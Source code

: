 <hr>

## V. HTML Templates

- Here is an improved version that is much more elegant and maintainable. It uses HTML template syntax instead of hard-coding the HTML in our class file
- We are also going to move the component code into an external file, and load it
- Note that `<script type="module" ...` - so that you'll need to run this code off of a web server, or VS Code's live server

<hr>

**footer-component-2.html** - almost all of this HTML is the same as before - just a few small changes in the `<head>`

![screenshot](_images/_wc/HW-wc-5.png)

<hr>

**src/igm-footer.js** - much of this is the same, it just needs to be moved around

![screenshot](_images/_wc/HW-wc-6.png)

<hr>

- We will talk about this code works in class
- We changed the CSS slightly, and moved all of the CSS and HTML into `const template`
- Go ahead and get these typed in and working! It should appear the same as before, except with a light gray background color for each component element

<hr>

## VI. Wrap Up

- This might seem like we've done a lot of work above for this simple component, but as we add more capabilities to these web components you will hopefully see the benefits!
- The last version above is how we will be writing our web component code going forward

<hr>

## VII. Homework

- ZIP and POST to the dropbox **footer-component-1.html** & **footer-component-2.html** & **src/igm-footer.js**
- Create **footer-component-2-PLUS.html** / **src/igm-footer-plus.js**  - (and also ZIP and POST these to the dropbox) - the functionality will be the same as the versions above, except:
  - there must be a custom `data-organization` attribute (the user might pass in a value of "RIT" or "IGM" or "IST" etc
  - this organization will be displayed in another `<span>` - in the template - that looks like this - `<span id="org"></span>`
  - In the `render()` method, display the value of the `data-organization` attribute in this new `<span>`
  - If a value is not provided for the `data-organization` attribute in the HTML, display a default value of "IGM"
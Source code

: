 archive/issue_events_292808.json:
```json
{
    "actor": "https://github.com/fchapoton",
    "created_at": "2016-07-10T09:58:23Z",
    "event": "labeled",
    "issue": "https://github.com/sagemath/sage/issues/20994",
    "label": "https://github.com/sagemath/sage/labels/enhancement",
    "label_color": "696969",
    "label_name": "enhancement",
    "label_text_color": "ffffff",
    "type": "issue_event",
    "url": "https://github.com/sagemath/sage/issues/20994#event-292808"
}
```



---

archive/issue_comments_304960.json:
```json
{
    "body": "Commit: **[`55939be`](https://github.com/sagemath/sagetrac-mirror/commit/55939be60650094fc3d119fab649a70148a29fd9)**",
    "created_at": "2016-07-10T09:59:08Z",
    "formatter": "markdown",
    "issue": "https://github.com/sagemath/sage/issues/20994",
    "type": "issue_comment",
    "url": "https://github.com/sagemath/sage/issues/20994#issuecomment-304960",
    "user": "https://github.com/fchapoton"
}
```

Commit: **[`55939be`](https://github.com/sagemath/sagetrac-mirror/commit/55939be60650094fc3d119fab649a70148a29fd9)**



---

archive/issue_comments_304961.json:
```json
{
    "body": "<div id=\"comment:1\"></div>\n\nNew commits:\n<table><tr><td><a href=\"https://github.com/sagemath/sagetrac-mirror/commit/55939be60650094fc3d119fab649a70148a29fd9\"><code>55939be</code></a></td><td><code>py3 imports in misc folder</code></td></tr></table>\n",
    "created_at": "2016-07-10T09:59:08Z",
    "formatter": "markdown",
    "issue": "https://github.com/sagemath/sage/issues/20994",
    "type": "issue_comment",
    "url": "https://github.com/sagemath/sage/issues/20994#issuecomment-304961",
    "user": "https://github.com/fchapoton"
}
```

> **Task directions**
Read the entries above, then pull out the lines that include "going".

> **Answer to the exercise**
- We are also going to move the component code into an external file, and load it
- The last version above is how we will be writing our web component code going forward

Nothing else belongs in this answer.